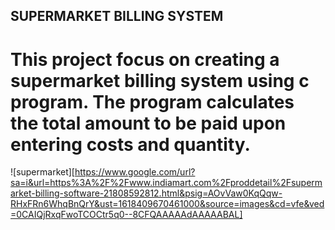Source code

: ## SUPERMARKET BILLING SYSTEM
# This project focus on creating a supermarket billing system using c program. The program calculates the total amount to be paid upon entering costs and quantity. 
![supermarket][https://www.google.com/url?sa=i&url=https%3A%2F%2Fwww.indiamart.com%2Fproddetail%2Fsupermarket-billing-software-21808592812.html&psig=AOvVaw0KqQqw-RHxFRn6WhqBnQrY&ust=1618409670461000&source=images&cd=vfe&ved=0CAIQjRxqFwoTCOCtr5q0--8CFQAAAAAdAAAAABAL]
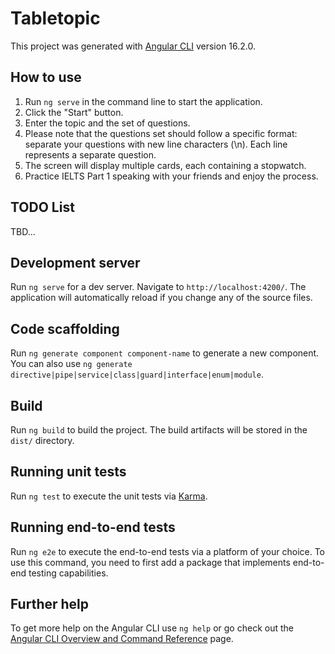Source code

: # Tabletopic

This project was generated with [Angular CLI](https://github.com/angular/angular-cli) version 16.2.0.

## How to use

1. Run `ng serve` in the command line to start the application.
2. Click the "Start" button.
3. Enter the topic and the set of questions.
4. Please note that the questions set should follow a specific format: separate your questions with new line characters (\n). Each line represents a separate question.
5. The screen will display multiple cards, each containing a stopwatch.
6. Practice IELTS Part 1 speaking with your friends and enjoy the process.

## TODO List
TBD...

## Development server

Run `ng serve` for a dev server. Navigate to `http://localhost:4200/`. The application will automatically reload if you change any of the source files.

## Code scaffolding

Run `ng generate component component-name` to generate a new component. You can also use `ng generate directive|pipe|service|class|guard|interface|enum|module`.

## Build

Run `ng build` to build the project. The build artifacts will be stored in the `dist/` directory.

## Running unit tests

Run `ng test` to execute the unit tests via [Karma](https://karma-runner.github.io).

## Running end-to-end tests

Run `ng e2e` to execute the end-to-end tests via a platform of your choice. To use this command, you need to first add a package that implements end-to-end testing capabilities.

## Further help

To get more help on the Angular CLI use `ng help` or go check out the [Angular CLI Overview and Command Reference](https://angular.io/cli) page.
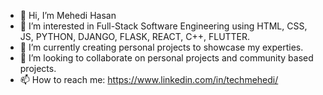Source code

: - 👋 Hi, I’m Mehedi Hasan
- 👀 I’m interested in Full-Stack Software Engineering using HTML, CSS, JS, PYTHON, DJANGO, FLASK, REACT, C++, FLUTTER.
- 🌱 I’m currently creating personal projects to showcase my experties. 
- 💞️ I’m looking to collaborate on personal projects and community based projects.
- 📫 How to reach me: https://www.linkedin.com/in/techmehedi/

<!---
ecommehedi/ecommehedi is a ✨ special ✨ repository because its `README.md` (this file) appears on your GitHub profile.
You can click the Preview link to take a look at your changes.
--->
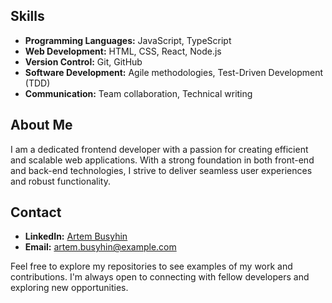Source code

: <!--
**BusyginArtem/BusyginArtem** is a ✨ _special_ ✨ repository because its `README.md` (this file) appears on your GitHub profile.

Here are some ideas to get you started:

- 🔭 I’m currently working on ...
- 🌱 I’m currently learning ...
- 👯 I’m looking to collaborate on ...
- 🤔 I’m looking for help with ...
- 💬 Ask me about ...
- 📫 How to reach me: ...
- 😄 Pronouns: ...
- ⚡ Fun fact: ...
-->

## Skills

- **Programming Languages:** JavaScript, TypeScript
- **Web Development:** HTML, CSS, React, Node.js
- **Version Control:** Git, GitHub
- **Software Development:** Agile methodologies, Test-Driven Development (TDD)
- **Communication:** Team collaboration, Technical writing

## About Me

I am a dedicated frontend developer with a passion for creating efficient and scalable web applications. With a strong foundation in both front-end and back-end technologies, I strive to deliver seamless user experiences and robust functionality.

## Contact

- **LinkedIn:** [Artem Busyhin](https://www.linkedin.com/in/artem-busyhin-developer/)
- **Email:** artem.busyhin@example.com

Feel free to explore my repositories to see examples of my work and contributions. I'm always open to connecting with fellow developers and exploring new opportunities.

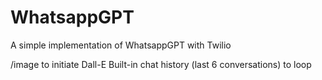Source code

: # WhatsappGPT
A simple implementation of WhatsappGPT with Twilio

/image to initiate Dall-E 
Built-in chat history (last 6 conversations) to loop
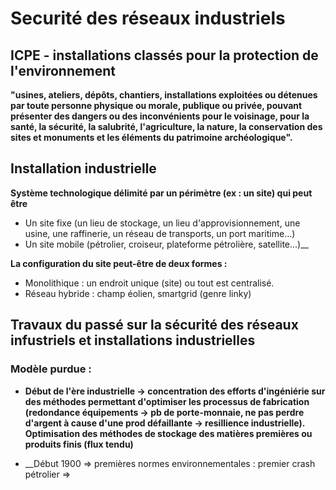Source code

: # Securité des réseaux industriels

## ICPE - installations classés pour la protection de l'environnement

__"usines, ateliers, dépôts, chantiers, installations exploitées ou détenues par toute personne physique ou morale, publique ou privée, pouvant présenter des dangers ou des inconvénients pour le voisinage, pour la santé, la sécurité, la salubrité, l'agriculture, la nature, la conservation des sites et monuments et les éléments du patrimoine archéologique".__

## Installation industrielle 

__Système technologique délimité par un périmètre (ex : un site) qui peut être__
* Un site fixe (un lieu de stockage, un lieu d'approvisionnement, une usine, une raffinerie, un réseau de transports, un port maritime...)
* Un site mobile (pétrolier, croiseur, plateforme pétrolière, satellite...)__

__La configuration du site peut-être de deux formes :__
* Monolithique : un endroit unique (site) ou tout est centralisé.
* Réseau hybride : champ éolien, smartgrid (genre linky)


## Travaux du passé sur la sécurité des réseaux infustriels et installations industrielles

### Modèle purdue : 
* __Début de l'ère industrielle -> concentration des efforts d'ingéniérie sur des méthodes permettant d'optimiser les processus de fabrication (redondance équipements -> pb de porte-monnaie, ne pas perdre d'argent à cause d'une prod défaillante -> resillience industrielle). Optimisation des méthodes de stockage des matières premières ou produits finis (flux tendu)__

* __Début 1900 => premières normes environnementales : premier crash pétrolier => 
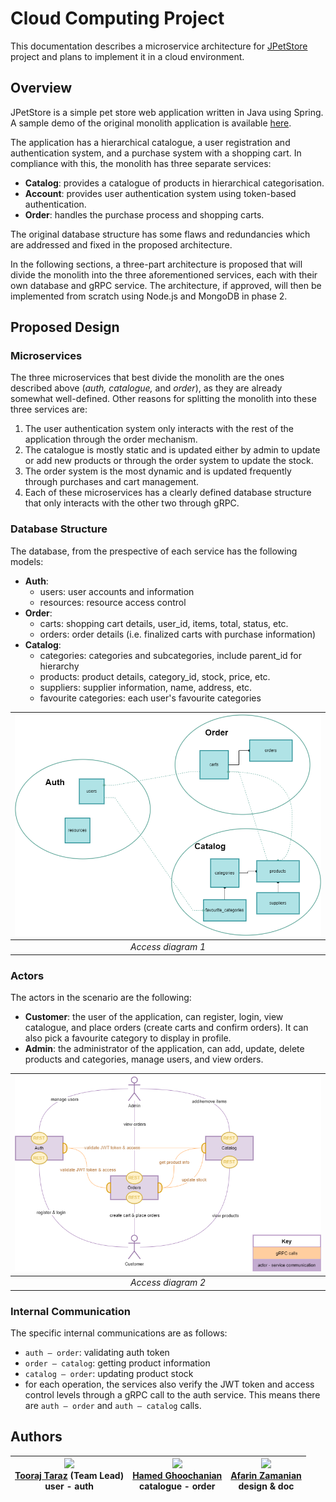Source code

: # Cloud Computing Project
This documentation describes a microservice architecture for [JPetStore](https://github.com/mybatis/jpetstore-6) project and plans to implement it in a cloud environment.

## Overview
JPetStore is a simple pet store web application written in Java using Spring. A sample demo of the original monolith application is available [here](https://petstore.octoperf.com/actions/Catalog.action).

The application has a hierarchical catalogue, a user registration and authentication system, and a purchase system with a shopping cart. In compliance with this, the monolith has three separate services:
- **Catalog**: provides a catalogue of products in hierarchical categorisation.
- **Account**: provides user authentication system using token-based authentication.
- **Order**: handles the purchase process and shopping carts.

The original database structure has some flaws and redundancies which are addressed and fixed in the proposed architecture.

In the following sections, a three-part architecture is proposed that will divide the monolith into the three aforementioned services, each with their own database and gRPC service. The architecture, if approved, will then be implemented from scratch using Node.js and MongoDB in phase 2.

## Proposed Design
### Microservices
The three microservices that best divide the monolith are the ones described above (_auth, catalogue,_ and _order_), as they are already somewhat well-defined. Other reasons for splitting the monolith into these three services are:
1. The user authentication system only interacts with the rest of the application through the order mechanism.
2. The catalogue is mostly static and is updated either by admin to update or add new products or through the order system to update the stock.
3. The order system is the most dynamic and is updated frequently through purchases and cart management.
4. Each of these microservices has a clearly defined database structure that only interacts with the other two through gRPC.

### Database Structure
The database, from the prespective of each service has the following models:
* **Auth**:
  * users: user accounts and information
  * resources: resource access control
* **Order**:
  * carts: shopping cart details, user_id, items, total, status, etc.
  * orders: order details (i.e. finalized carts with purchase information)
* **Catalog**:
  * categories: categories and subcategories, include parent_id for hierarchy
  * products: product details, category_id, stock, price, etc.
  * suppliers: supplier information, name, address, etc.
  * favourite categories: each user's favourite categories

<!-- insert access diagram 1 (db objects in services) -->
| ![access diagram 1](https://github.com/fum-cloud-project/documentation/blob/main/access_diagram_1.png) |
|:--:|
|*Access diagram 1*|


### Actors
The actors in the scenario are the following:
- **Customer**: the user of the application, can register, login, view catalogue, and place orders (create carts and confirm orders). It can also pick a favourite category to display in profile.
- **Admin**: the administrator of the application, can add, update, delete products and categories, manage users, and view orders.

<!-- insert access diagram 2 (user-service and service-service interactions) -->
| ![access diagram 2](https://github.com/fum-cloud-project/documentation/blob/main/access_diagram_2.png) |
|:--:|
|*Access diagram 2*|

### Internal Communication
The specific internal communications are as follows:
* `auth — order`: validating auth token
* `order — catalog`: getting product information
* `catalog — order`: updating product stock
* for each operation, the services also verify the JWT token and access control levels through a gRPC call to the auth service. This means there are `auth — order` and `auth — catalog` calls.


<!-- add roles -->
## Authors
<!-- + Tooraj Taraz ([@ToorajTaraz](https://github.com/ToorajTaraz))
+ Hamed Ghoochanian ([@HamedGhoochanian](https://github.com/HamedGhoochanian))
+ Afarin Zamanian ([@Af4rinz](https://github.com/Af4rinz)) -->

| [<img class="avatar avatar-user" src="https://avatars.githubusercontent.com/u/64916254?v=4" width="75px;"/><br/>Tooraj Taraz](https://github.com/ToorajTaraz) (Team Lead) <br/>user - auth | [<img class="avatar avatar-user" src="https://avatars.githubusercontent.com/u/67141954?v=4" width="75px;"/><br/>Hamed Ghoochanian](https://github.com/HamedGhoochanian)<br/>catalogue - order| [<img class="avatar avatar-user" src="https://avatars.githubusercontent.com/u/23293389?v=4" width="75px;" /><br/>Afarin Zamanian](https://github.com/Af4rinz)<br/>design & doc|
| :---: | :---: | :---: |
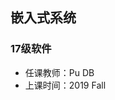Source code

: <!--
 * @Author: Lili Liang
 * @Date: 2021-03-12 22:25:04
 * @LastEditors: Lili Liang
 * @LastEditTime: 2024-03-31 23:08:42
 * @Description: Please set description
-->
## 嵌入式系统
### 17级软件
- 任课教师：Pu DB
- 上课时间：2019 Fall
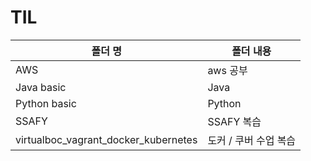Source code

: # TIL
| 폴더 명                              | 폴더 내용             |
| ------------------------------------ | --------------------- |
| AWS                                  | aws 공부              |
| Java basic                           | Java                  |
| Python basic                         | Python                |
| SSAFY                                | SSAFY 복습            |
| virtualboc_vagrant_docker_kubernetes | 도커 / 쿠버 수업 복습 |


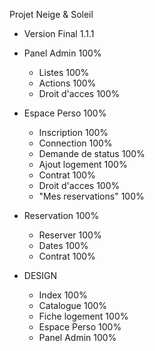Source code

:Projet Neige & Soleil
  - Version Final 1.1.1
  
 
 - Panel Admin 100%
    - Listes 100%
    - Actions 100%
    - Droit d'acces 100%
 - Espace Perso 100%
    - Inscription 100%
    - Connection 100%
    - Demande de status 100%
    - Ajout logement 100%
    - Contrat 100%  
    - Droit d'acces 100%
    - "Mes reservations" 100%
 - Reservation 100%
    - Reserver 100%
    - Dates 100%
    - Contrat 100%
 - DESIGN
    - Index 100%
    - Catalogue 100%
    - Fiche logement 100%
    - Espace Perso 100%
    - Panel Admin 100%
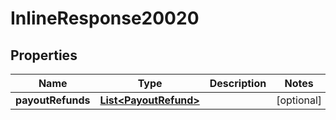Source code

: 
# InlineResponse20020

## Properties
Name | Type | Description | Notes
------------ | ------------- | ------------- | -------------
**payoutRefunds** | [**List&lt;PayoutRefund&gt;**](PayoutRefund.md) |  |  [optional]



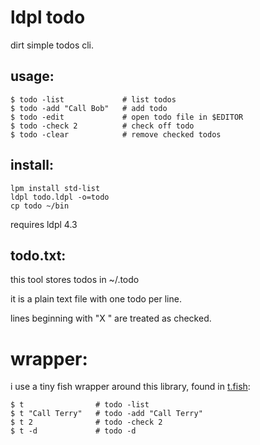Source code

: # ldpl todo

dirt simple todos cli.

## usage:

    $ todo -list             # list todos
    $ todo -add "Call Bob"   # add todo
    $ todo -edit             # open todo file in $EDITOR
    $ todo -check 2          # check off todo
    $ todo -clear            # remove checked todos

## install:

    lpm install std-list
    ldpl todo.ldpl -o=todo
    cp todo ~/bin

requires ldpl 4.3

## todo.txt:

this tool stores todos in ~/.todo

it is a plain text file with one todo per line.

lines beginning with "X " are treated as checked.

# wrapper:

i use a tiny fish wrapper around this library, found in [t.fish](./t.fish):

    $ t                # todo -list
    $ t "Call Terry"   # todo -add "Call Terry"
    $ t 2              # todo -check 2
    $ t -d             # todo -d

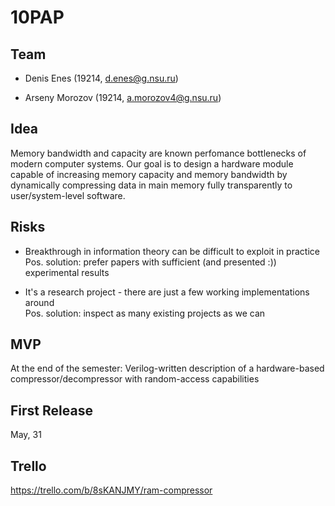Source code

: # 10PAP

## Team

* Denis Enes (19214, d.enes@g.nsu.ru)

* Arseny Morozov (19214, a.morozov4@g.nsu.ru)

## Idea
Memory bandwidth and capacity are known perfomance bottlenecks of modern computer systems. Our goal is to design a hardware module capable of increasing memory capacity and memory bandwidth by dynamically compressing data in main memory fully transparently to user/system-level software.

## Risks
* Breakthrough in information theory can be difficult to exploit in practice \
Pos. solution: prefer papers with sufficient (and presented :)) experimental results

* It's a research project - there are just a few working implementations around \
Pos. solution: inspect as many existing projects as we can

## MVP
At the end of the semester: Verilog-written description of a hardware-based compressor/decompressor with random-access capabilities

## First Release

May, 31

## Trello
https://trello.com/b/8sKANJMY/ram-compressor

▶ _What the exercise asks_:
Find the lines of the listing above that hold "todos". Please copy them.

▶ _Answer to this task_:
dirt simple todos cli.
    $ todo -list             # list todos
    $ todo -clear            # remove checked todos
this tool stores todos in ~/.todo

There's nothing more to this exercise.